Re: OT: KWebDesktop?! - superstoned - 2005-03-26
rightclick on the windowdecoration of a konqi and go to advanced - specific window settings (? translated from dutch). there it is. you'll have to play with it a bit, to make sure not all konqi windows become this way :D
Re: OT: KWebDesktop?! - hugo - 2005-03-27
You could experiment with kstart and use a custom profile without toolbars and menubar, using this as a starting point: $ kstart --keepbelow --fullscreen --alldesktops --skiptaskbar --skippager konqueror --profile myplainprofile <url>
Re: OT: KWebDesktop?! - Rob - 2005-03-30
Why not just put a fullscreen Konqueror (Ctrl-Shift-F) without toolbars (disable them from Settings then save a view profile) on a seperate desktop such as Desktop 5 ad then switch back and forth using Ctrl-F1, Ctrl-F2, ... Ctrl-F5 and so on? UNIX has had excellent window and desktop management for decades, no need for something silly like kwebdesktop. Should be possible to even load this setup automatically from a session, although maybe some DCOP scripting is required.

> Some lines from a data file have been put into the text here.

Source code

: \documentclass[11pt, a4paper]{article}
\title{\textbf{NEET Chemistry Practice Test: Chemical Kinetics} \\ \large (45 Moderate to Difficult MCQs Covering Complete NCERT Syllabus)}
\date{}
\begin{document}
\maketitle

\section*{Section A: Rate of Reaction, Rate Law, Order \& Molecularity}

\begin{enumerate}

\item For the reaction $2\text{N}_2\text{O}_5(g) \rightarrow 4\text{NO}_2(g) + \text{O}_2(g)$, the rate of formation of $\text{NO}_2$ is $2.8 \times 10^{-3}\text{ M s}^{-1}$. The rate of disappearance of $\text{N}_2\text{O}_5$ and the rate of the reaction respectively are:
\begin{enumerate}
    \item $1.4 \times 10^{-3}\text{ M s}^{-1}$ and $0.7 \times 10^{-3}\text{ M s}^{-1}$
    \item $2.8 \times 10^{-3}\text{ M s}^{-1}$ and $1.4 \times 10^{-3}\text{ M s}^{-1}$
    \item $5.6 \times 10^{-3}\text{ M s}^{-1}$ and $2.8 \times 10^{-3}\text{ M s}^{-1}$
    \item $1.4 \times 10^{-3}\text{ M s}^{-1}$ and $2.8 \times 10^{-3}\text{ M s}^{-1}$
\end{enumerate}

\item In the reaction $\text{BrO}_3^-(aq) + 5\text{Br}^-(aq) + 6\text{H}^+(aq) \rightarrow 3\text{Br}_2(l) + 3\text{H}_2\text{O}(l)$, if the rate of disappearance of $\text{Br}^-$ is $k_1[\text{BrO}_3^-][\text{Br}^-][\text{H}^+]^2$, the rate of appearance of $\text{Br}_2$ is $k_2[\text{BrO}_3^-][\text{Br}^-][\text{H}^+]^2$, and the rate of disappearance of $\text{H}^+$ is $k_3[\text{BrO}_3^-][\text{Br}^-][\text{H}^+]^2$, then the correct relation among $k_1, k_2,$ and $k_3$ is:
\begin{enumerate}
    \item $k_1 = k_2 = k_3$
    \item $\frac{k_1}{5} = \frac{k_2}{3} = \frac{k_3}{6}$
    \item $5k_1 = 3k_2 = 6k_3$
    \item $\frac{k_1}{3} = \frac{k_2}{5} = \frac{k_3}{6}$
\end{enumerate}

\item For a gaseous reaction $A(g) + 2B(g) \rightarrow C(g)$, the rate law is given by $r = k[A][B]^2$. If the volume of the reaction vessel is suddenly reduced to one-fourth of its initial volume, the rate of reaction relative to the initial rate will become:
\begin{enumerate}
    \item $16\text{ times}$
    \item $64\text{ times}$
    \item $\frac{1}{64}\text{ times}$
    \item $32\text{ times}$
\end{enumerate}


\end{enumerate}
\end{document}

Re: OT: KWebDesktop?! - airtonix - 2007-02-24
sorry no, not silly at all my friend. it paves the way for mootools powered desktop ui that suit your taste and needs best part is that your favourtie desktopUI developer on the fictional GnoDubDesktop.org is most likely from rhajastan....or Ankmorporhk. 1ghz pcs are falling off ftrucks like no tommorrow thanks to vistas new requirements.... the rampant consumerism of those more financially endowed than I fuel a underground hardware economy...simply because they view their old hardware like the plague and wish no more of the old beast than for it to walk out the door itself. and usually...more often than not... you see these computer boxes on the side of the road...hard rubbish i think they call it. i call it cluster birth,
question about subversion - Capit Igloo - 2005-03-26
I quote (from http://svnbook.red-bean.com/en/1.1/ch02s03.html): "Figure 2.7, “The repository” illustrates a nice way to visualize the repository. Imagine an array of revision numbers, starting at 0, stretching from left to right. Each revision number has a filesystem tree hanging below it, and each tree is a “snapshot” of the way the repository looked after a commit." (see http://svnbook.red-bean.com/en/1.1/ch02s03.html#svn-ch-2-dia-7) What's the limit for that global revision number N ? 65535, 2^32 ? 2^64 ? With a big project like kde, I think that question is very important.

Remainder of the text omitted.